L’amore come opera d’arte e la capacità di simulare i sentimenti. Così Tornatore torna in sala, in un intenso ed inquietante noir sul mondo dell’arte
È ancora nelle sale “La migliore offerta”, il film di Giuseppe Tornatore, che investiga sul mondo dell’arte e sui complicati rapporti fra falso e autentico nei rapporti d’amore e nell’arte.
Al centro della vicenda narrata, un richiestissimo battitore d’asta, Virgin Oldman, interpretato da un brillante Jeoffrey Rush: anziano misantropo, maniaco dell’ordine e titolare di una casa d’aste, si innamora gradualmente e non senza qualche arrabbiatura, di una giovane e ricchissima proprietaria di una villa in rovina che si rivolge a lui per l’inventario e la vendita dei beni in essa contenuti.
La giovane ragazza incuriosisce il vecchio Virgin, ed allo stesso tempo lo indispone per il suo sistematico rifiuto di mostrarsi. Quando riuscirà a vederla nella sua bellezza, scoprirà tutti i segreti nascosti nella villa e non solo.
Comincia così un giallo-noir intenso e profondo, che pone al centro della vicenda da un lato l’amore di Virgin per la giovane agorofobica, e dall’altro il suo rapporto con la realtà, fino a quel momento mediata dal rifugio nell’arte e nella riproduzione alterata del reale.
Il protagonista del film di Tornatore evita il contatto con la realtà a partire dal tatto: l’utilizzo meticoloso dei guanti simboleggia questo rifiuto maniacale del contatto, eccezion fatta che per i ritratti, cui Virgin affida la maggior parte delle cure.
Ne viene fuori un ritratto del protagonista affascinante ed inquietante: un uomo solo, che adora sedersi nel suo caveau strabordante di ritratti femminili, da lui stesso acquistati durante le proprie aste attraverso un amico fidato, Billy (uno straordinario Donald Shouterland).
Un uomo che non riesce quindi a concepire la differenza fra realtà e finzione, fra simulazione ed autenticità, nemmeno nei rapporti sentimentali. Quello con la giovane proprietaria della villa è in qualche modo fosco, come i cieli delle diverse città europee che fanno da sfondo all’intera vicenda, e che restano appunto sullo sfondo, come un dettaglio ininfluente.

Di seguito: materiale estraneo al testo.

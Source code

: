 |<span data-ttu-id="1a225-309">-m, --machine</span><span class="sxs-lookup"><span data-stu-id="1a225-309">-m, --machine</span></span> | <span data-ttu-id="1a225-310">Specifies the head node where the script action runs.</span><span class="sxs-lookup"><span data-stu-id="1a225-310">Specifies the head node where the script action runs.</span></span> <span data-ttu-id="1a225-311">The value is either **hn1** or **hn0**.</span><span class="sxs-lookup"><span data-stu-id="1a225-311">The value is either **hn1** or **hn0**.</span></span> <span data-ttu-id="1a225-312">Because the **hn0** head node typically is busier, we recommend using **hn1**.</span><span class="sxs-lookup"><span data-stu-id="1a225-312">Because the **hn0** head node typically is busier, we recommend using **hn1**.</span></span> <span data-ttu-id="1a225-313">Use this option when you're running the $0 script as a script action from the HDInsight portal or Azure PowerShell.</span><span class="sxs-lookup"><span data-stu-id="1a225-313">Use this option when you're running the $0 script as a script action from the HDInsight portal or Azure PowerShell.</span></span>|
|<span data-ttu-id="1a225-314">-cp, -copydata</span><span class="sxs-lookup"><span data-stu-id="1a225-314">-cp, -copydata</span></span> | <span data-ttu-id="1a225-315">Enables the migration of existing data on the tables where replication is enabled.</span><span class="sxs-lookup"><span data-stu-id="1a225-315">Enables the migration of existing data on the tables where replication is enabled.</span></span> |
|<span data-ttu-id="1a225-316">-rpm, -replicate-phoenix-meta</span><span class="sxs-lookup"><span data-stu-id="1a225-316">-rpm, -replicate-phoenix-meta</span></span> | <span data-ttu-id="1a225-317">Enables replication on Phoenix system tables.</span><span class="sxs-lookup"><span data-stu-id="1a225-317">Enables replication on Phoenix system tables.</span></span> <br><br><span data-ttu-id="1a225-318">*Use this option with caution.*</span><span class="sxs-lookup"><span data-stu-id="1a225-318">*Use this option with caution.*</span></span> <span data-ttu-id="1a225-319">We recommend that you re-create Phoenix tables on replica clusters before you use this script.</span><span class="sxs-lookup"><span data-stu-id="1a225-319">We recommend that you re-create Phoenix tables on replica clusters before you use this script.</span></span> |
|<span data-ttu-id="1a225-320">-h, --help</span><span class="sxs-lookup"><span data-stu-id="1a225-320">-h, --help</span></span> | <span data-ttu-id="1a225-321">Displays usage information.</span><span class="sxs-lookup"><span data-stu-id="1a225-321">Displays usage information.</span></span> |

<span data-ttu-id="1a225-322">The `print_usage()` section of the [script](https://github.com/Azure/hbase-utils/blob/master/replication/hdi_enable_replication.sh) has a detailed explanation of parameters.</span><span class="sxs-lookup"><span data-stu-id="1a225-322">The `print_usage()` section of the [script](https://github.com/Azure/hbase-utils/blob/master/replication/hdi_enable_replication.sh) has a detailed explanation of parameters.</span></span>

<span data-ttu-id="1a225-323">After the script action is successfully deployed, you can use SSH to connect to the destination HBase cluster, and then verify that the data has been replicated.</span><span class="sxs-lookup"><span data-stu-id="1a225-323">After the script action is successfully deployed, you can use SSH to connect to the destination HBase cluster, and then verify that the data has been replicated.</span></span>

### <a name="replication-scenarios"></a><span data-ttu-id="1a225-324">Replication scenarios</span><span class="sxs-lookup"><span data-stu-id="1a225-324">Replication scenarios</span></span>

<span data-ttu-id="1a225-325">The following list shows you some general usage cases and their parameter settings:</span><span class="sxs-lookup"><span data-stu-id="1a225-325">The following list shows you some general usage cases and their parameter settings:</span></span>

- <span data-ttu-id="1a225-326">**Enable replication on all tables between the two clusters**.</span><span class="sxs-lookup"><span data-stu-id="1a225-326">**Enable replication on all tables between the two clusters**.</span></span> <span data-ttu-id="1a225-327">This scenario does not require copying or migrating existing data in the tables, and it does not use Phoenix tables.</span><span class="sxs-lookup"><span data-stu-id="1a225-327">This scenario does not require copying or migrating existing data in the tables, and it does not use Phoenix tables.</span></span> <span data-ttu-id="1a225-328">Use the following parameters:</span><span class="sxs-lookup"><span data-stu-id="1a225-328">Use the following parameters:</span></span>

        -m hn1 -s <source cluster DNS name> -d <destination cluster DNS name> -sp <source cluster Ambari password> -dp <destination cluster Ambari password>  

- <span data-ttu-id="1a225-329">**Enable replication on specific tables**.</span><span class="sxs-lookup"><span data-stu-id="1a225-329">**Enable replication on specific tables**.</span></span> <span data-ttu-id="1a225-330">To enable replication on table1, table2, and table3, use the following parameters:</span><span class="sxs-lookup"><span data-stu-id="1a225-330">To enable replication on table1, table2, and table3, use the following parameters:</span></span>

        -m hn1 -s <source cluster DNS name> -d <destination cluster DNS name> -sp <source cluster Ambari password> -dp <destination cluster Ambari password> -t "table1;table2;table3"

Nel frattempo, il giallo intorno alla figura della giovane proprietaria si complica, emergono inquietanti personaggi che rimandano al noir (come la nana del bar di fronte alla villa che decanta numeri sempre diversi) e l’epilogo lascia in bocca un amaro insostenibile per qualsiasi romantico e per chi crede nella verità dei rapporti umani.
Tornatore compone per questo film una sceneggiatura ineccepibile: dialoghi lunghi e incisivi, scene a volte fin troppo soffermate sui dettagli artistici ed espressivi del bravo Rush, e a volte si lascia andare in lungaggini narrative che inficiano la trama rendendola lenta, ma mai priva di spessore.
Abbandonati i colori caldi di “Baaria” e “Malena”, Tornatore rievoca quell’aria così nuvolosa e mitteleuropea de ”La sconosciuta” e allo stesso tempo ci mostra alcuni capolavori dell’arte unici, pitture, sculture, orologi dagli ingranaggi complicatissimi, o congegni meccanici dal sapore leonardesco come l’automa di Vaucanson, i cui pezzi vengono ricomposti durante i lavori di inventario della villa, come la verità di tutta la vicenda in cui sarà coinvolto Virgin, un amore che come un’opera d’arte da battere all’asta sembra perfetto ma può anche nascondere un Falso, dietro al quale ci può essere qualcosa di autentico: ne è convinto Virgin, che nella scena finale torna nell’unico posto che significasse qualcosa per la donna che ha creduto di amare, dietro la quale ha visto una realtà ingannevole, un volto femminile dell’inganno, così terribilmente affascinante.